His voice trailed off in disbelief. "This just simply belies that."
Behind the jarring imagery, however, was a simple message. The Bush administration feels that it cannot afford a political crisis that could draw the United States into a war over Taiwan while it has its hands more than full in Iraq, Afghanistan and North Korea.
So the president on Tuesday expressed his opposition to President Chen Shui-Bian's pledge to hold a March 20 referendum that China finds provocative.
"We oppose any unilateral decision by either China or Taiwan to change the status quo," Bush said. "And the comments and actions made by the leader of Taiwan indicate that he may be willing to make decisions unilaterally to change the status quo, which we oppose."
Translation: "The president's top goal is preserving the peace in the Taiwan Strait," a senior administration official said. "We are in no way abandoning support for Taiwan's democracy or for the spread of freedom," he insisted.

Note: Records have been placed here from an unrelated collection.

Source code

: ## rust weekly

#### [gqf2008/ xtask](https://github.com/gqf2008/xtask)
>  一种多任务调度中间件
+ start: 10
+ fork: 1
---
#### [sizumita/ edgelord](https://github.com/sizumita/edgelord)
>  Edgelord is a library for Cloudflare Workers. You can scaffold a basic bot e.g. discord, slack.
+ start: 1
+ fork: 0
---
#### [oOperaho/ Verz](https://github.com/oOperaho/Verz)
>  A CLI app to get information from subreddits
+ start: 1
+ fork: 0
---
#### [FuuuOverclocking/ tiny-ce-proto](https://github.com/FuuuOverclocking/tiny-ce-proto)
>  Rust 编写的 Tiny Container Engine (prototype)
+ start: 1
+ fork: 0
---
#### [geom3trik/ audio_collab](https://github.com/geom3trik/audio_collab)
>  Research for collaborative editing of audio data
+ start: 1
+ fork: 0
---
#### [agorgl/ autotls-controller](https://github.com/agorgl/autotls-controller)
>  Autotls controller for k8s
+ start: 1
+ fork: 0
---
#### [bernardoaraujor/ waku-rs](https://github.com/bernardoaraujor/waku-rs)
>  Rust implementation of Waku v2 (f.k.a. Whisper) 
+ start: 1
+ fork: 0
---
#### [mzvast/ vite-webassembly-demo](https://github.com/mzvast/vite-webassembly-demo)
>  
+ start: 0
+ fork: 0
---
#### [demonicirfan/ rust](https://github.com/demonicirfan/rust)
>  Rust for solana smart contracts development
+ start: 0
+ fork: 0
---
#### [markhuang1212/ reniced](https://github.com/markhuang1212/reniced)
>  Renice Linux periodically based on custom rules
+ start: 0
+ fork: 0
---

But to some Republicans, it appeared that a president of their own party had done the unthinkable — sided with a Communist leader against democratic Taiwan on a key issue: the island's right to hold a referendum.
Three key neoconservative intellectuals issued a blistering statement Tuesday calling the president's words "a mistake" and charging the U.S. government with opting "to at least partly appease Beijing." China has threatened Taiwan with war if it declared independence.

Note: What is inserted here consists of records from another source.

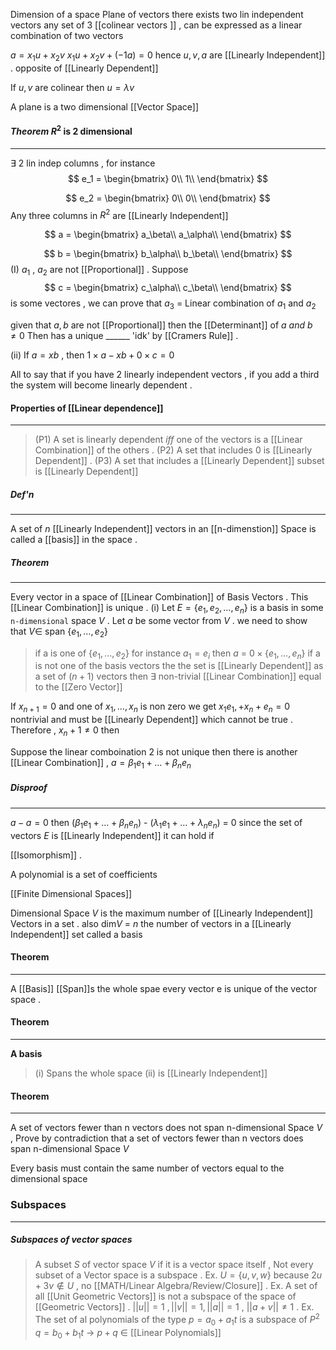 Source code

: Dimension of a space
Plane of vectors there exists two lin independent vectors any set of 3 [[colinear vectors ]] , can be expressed as a linear combination of two vectors 

$a = x_1u + x_2v$ 
$x_1u + x_2v + (-1a) = 0$ 
hence $u,v,a$ are [[Linearly Independent]] . opposite of [[Linearly Dependent]]

If $u,v$ are colinear then $u = \lambda v$

A plane is a two dimensional [[Vector Space]]

#### _Theorem_ $R^2$ is 2 dimensional 
___
$\exists$ 2 lin indep columns  , for instance 
$$ e_1 =
\begin{bmatrix} 
	0\\
	1\\
	\end{bmatrix}
$$

$$ e_2 =
\begin{bmatrix} 
	0\\
	0\\
	\end{bmatrix}
$$
Any three columns in $R^2$ are [[Linearly Independent]]

$$ a =
\begin{bmatrix} 
	a_\beta\\
	a_\alpha\\
	\end{bmatrix}
$$

$$ b =
\begin{bmatrix} 
	b_\alpha\\
	b_\beta\\
	\end{bmatrix}
$$
(I) $a_1$  , $a_2$ are not [[Proportional]] . Suppose 
$$ c =
\begin{bmatrix} 
	c_\alpha\\
	c_\beta\\
	\end{bmatrix}
$$
is some vectores , we can prove that $a_3$ = Linear combination of $a_1$ and $a_2$ 


given that $a,b$ are not [[Proportional]] then the [[Determinant]] of $a \ and\  b$ $\neq 0$
Then has a unique ______ 'idk' by [[Cramers Rule]] .  

(ii) If $a = xb$ , then $1 \times a  - xb + 0 \times c = 0$

All to say that if you have 2 linearly independent vectors , if you add a third the system will become linearly dependent . 

#### Properties of [[Linear dependence]]
____
> (P1) A set is linearly dependent $iff$ one of the vectors is a [[Linear Combination]] of the others . 
> (P2) A set that includes 0 is [[Linearly Dependent]] . 
> (P3) A set that includes a [[Linearly Dependent]] subset is [[Linearly Dependent]]

##### Def'n 
____
A set of $n$ [[Linearly Independent]] vectors in an [[n-dimenstion]] Space is called a [[basis]] in the space . 
#####  Theorem
____
Every vector in a space of [[Linear Combination]] of Basis Vectors . This [[Linear Combination]] is unique  . 
(i) Let $E = \{e_1, e_2 , \dots , e_n\}$ is a basis in some `n-dimensional` space $V$ . Let $a$ be some vector from $V$ . we need to show that $V \in$  span $\{e_1,\dots,e_2\}$
>if a is one of $\{e_1,\dots,e_2\}$ for instance $a_1 = e_i$ then $a$ = $0\times \{e_1,\dots ,e_n\}$ 
>if a is not one of the basis vectors the the set is [[Linearly Dependent]] as a set of $(n+1)$ vectors then $\exists$ non-trivial [[Linear Combination]] equal to the [[Zero Vector]] 

If $x_{n+1} = 0$ and one of $x_1,\dots,x_n$ is non zero we get $x_1e_1, + x_n+e_n = 0$   nontrivial and must be [[Linearly Dependent]]  which cannot be true . Therefore , $x_n+1\neq 0$ then  

Suppose the linear comboination 2 is not unique then there is another [[Linear Combination]] , $a =\beta_1e_1 + \dots + \beta_ne_n$

##### Disproof 
____
$a - a = 0$ then $(\beta_1e_1 + \dots + \beta_ne_n$) - $(\lambda_1e_1+ \dots + \lambda_ne_n)$ = 0  since the set of vectors $E$ is [[Linearly Independent]] it can hold if 

[[Isomorphism]] . 


A polynomial is a set of coefficients  

[[Finite Dimensional Spaces]] 

Dimensional Space $V$ is the maximum number of [[Linearly Independent]] Vectors in a set . also dim$V$  =  $n$ the number of vectors in a [[Linearly Independent]] set called a basis 

#### Theorem
____
A [[Basis]] [[Span]]s the whole spae every vector e is unique of the vector space . 

#### Theorem
___
**A basis**
>(i) Spans the whole space 
>(ii) is [[Linearly Independent]] 

#### Theorem
___
A set of vectors fewer than n vectors does not span n-dimensional Space $V$ , 
Prove by contradiction that a set of vectors fewer than n vectors does span n-dimensional Space $V$ 


Every basis must contain the same number of vectors equal to the dimensional space 


### Subspaces 
___
##### Subspaces of vector spaces 
>A subset $S$ of vector space $V$ if it is a vector space itself , Not every subset of a Vector space is a subspace . 
>	Ex. $U =\{u,v,w\}$ because $2u+3v \notin U$  , no [[MATH/Linear Algebra/Review/Closure]] .
>	Ex. A set of all [[Unit Geometric Vectors]] is not a subspace  of the space of [[Geometric Vectors]] . $||u||=1 \ ,||v|| = 1 , ||a|| = 1$ , $||a+v|| \neq 1$ . 
>	Ex. The set of al polynomials of the type $p = a_0 +a_1t$ is a subspace of $P^2$ $q = b_0 + b_1t$ $\rightarrow$ $p+q$ $\in$ [[Linear Polynomials]]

"Appeasement of a dictatorship simply invites further attempts at intimidation," wrote William Kristol, editor of the conservative bible The Weekly Standard, Robert Kagan, an influential foreign policy analyst, and Gary Schmitt, of the Project for the New American Century. "Standing with democratic Taiwan would secure stability in East Asia," they wrote. "Seeming to reward Beijing's bullying will not."

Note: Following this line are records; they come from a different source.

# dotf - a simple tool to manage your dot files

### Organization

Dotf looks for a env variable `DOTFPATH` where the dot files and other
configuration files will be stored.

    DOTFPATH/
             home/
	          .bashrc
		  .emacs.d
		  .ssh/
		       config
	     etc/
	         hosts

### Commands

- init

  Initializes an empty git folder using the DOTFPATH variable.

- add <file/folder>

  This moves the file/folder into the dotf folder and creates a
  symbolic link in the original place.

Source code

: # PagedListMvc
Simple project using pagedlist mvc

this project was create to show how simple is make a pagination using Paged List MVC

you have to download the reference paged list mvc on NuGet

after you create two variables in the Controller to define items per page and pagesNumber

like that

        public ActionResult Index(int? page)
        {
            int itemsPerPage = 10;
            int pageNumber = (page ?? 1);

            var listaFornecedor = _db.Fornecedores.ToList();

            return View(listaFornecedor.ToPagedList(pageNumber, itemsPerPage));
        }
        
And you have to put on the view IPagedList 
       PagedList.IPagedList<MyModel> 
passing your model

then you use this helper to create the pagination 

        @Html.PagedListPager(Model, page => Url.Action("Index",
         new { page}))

Some suspected that the Bush administration might have struck a deal with China, agreeing to pressure Taiwan in exchange for Chinese currency concessions or Beijing's help in forcing North Korea to abandon its nuclear weapons programs. An administration official said any linkage with North Korea would be a "false equation."
Others saw no evidence of any quid pro quo, but plenty of indications that the administration is desperate to avoid a crisis at a time when America's military and diplomatic resources are painfully stretched by its other foreign entanglements.
"Much as only Nixon could go to China, so too only a conservative Republican president could make this statement about Taiwan," said Bates Gill, a China specialist at the non-partisan Center for Strategic and International Studies. "Being a Republican with strong conservative credentials, (Bush is) able to make these sorts of statements and probably get away with it."
Chen will likely weigh the domestic reaction to Bush's remarks and decide whether standing up against Washington and Beijing will help or hurt his re-election bid, Gill said.
"He's a very, very insightful and clever politician," Gill said. "If he senses that his actions, and the loss of confidence that's apparently being shown on the part of our president toward him is damaging his standing ... he will back off."